Saturday, July 08, 2023

Lane's New Australia

In the 1890s a charismatic Australian journalist named William Lane attempted to establish a socialist utopia in Paraguay. A book published about this enterprise in 1912 has been republished by Bonfire Books (None but the Crocodiles by Stewart Grahame). 

What is so interesting about the New Australia Movement is that it had so much in its favour....and yet it nonetheless rapidly failed.

The socialist experiment in Paraguay had every reason to prosper. Paraguay had recently experienced a war and had lost much of its adult male population. Its government was therefore keen to attract new settlers and so offered William Lane a large amount of quality land. At the same time, some bitter labour disputes in Australia led to a large number of skilled and experienced workers joining the movement. Lane himself was genuinely idealistic and principled and an inspiring leader. Nor was the experiment overly radical; for instance, members were allowed to continue to live in families.

The idea of the new society was a socialist one: what was produced would be held in common and then distributed equally to each member. 

I won't go into the details about how this unfolded, as it is described so well in the book (which you can purchase here). It is curious, though, that the reason for failure was predicted some 600 years earlier by the medieval theologian St Thomas Aquinas. Aquinas justified the holding of private property as follows:

Firstly, because everyone is more solicitous about procuring what belongs to himself alone than that which is common to all or many, since each shunning labour leaves to another what is the common burden of all, as happens with a multitude of servants. Secondly, because human affairs are conducted in a more orderly fashion if each has his own duty of procuring a certain thing, while there would be confusion if each should procure things haphazard. Thirdly, because in this way the peace of men is better preserved, for each is content with his own. 

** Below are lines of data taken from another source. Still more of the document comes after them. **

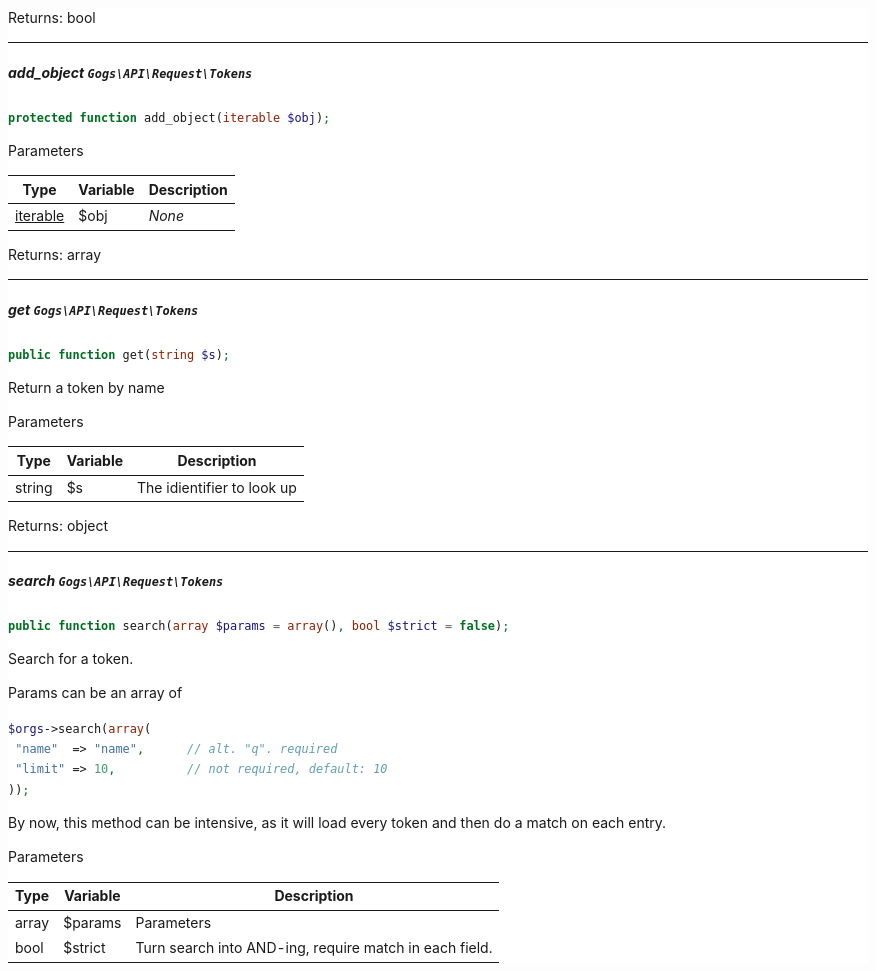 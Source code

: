 Returns: bool

---


##### add_object `Gogs\API\Request\Tokens`
```php
protected function add_object(iterable $obj);
```

Parameters

| Type                                                                                                  | Variable | Description |
|---                                                                                                    |---       |---          |
|[iterable](http://php.net/manual/en/functions.arguments.php#functions.arguments.type-declaration.types)|$obj      |*None*       |

Returns: array

---


##### get `Gogs\API\Request\Tokens`
```php
public function get(string $s);
```
 Return a token by name


Parameters

| Type | Variable | Description              |
|---   |---       |---                       |
|string|$s        |The idientifier to look up|

Returns: object

---


##### search `Gogs\API\Request\Tokens`
```php
public function search(array $params = array(), bool $strict = false);
```
 Search for a token.

Params can be an array of
```php
$orgs->search(array(
 "name"  => "name",      // alt. "q". required
 "limit" => 10,          // not required, default: 10
));
```
By now, this method can be intensive, as it will load
every token and then do a match on each entry.


Parameters

| Type | Variable | Description                                          |
|---   |---       |---                                                   |
|array|$params   |Parameters                                            |
|bool  |$strict   |Turn search into AND-ing, require match in each field.|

All three of these principles played out in New Australia, but especially the first. 

Socialist Australians in Paraguay in the 1890s.

What lessons do we draw from the failure of the New Australia colony? The basic one, I think, is that the family is one of the natural settings for human life. Men are more motivated to work industrially if they can direct the fruits of their labours to their own wife and children. If, instead, those fruits are directed toward a common store to be distributed equally, then the work is more likely to be left to others and, as Aquinas so shrewdly predicted, there will be discontent about how the work of a community is apportioned.

Stewart Grahame was optimistic in 1912 that the combination of the free market and Christianity would prove a winning formula. History didn't work out that way: Christianity gradually lost its influence in the culture and the bigger corporations have increasingly adopted a leftist social agenda. 

One final point. Although pure socialist experiments like the one in Paraguay are doomed to failure, a certain kind of state socialism is increasingly influential in the West. This is perhaps where the real argument about socialism is to be had.


  1. Considering the harshly anti-communist history of Paraguay in the 20th century, an effort to create a commie paradise is particularly amusing.

    1. Yeah. But it happens again and again because ..... 'but that wasn't real communism' is an endless delusion.

  2. From 1814 - 1870, Paraguay had a series of Supreme dictators. One, José Gaspar Rodríguez de Francia (1814-184 was quite radical even by today's standards. He forbade Europeans from marrying other Europeans, for example
    His policies were basically communist.

  3. I'm increasingly interested in ideas around intentional community and how they fail or flourish. Many religion-based societies of this type operate very successfully. The Amish or Bruderhof, being examples. Others operate in a more dislocated way, such as Mormons. If the best ingredients can be determined and the hazards avoided, then it offers a cooperative alternative for those Western European peoples, who are growing pessimistic about their own peoples acting in time to save their societies.

    PS why not consider a joint posting on Substack too, so people can receive alerts on new posts? Some may also contribute financially.

    1. On which topic, I'm relistening to a discussion (Haidt, p576) on the plethora of communes outlined by Sosis on the success of communes and the much greater success of religious versus secular (socialist) communities. Based on the sacrilization of sacrifice by religious based groups under gene-culture evolution.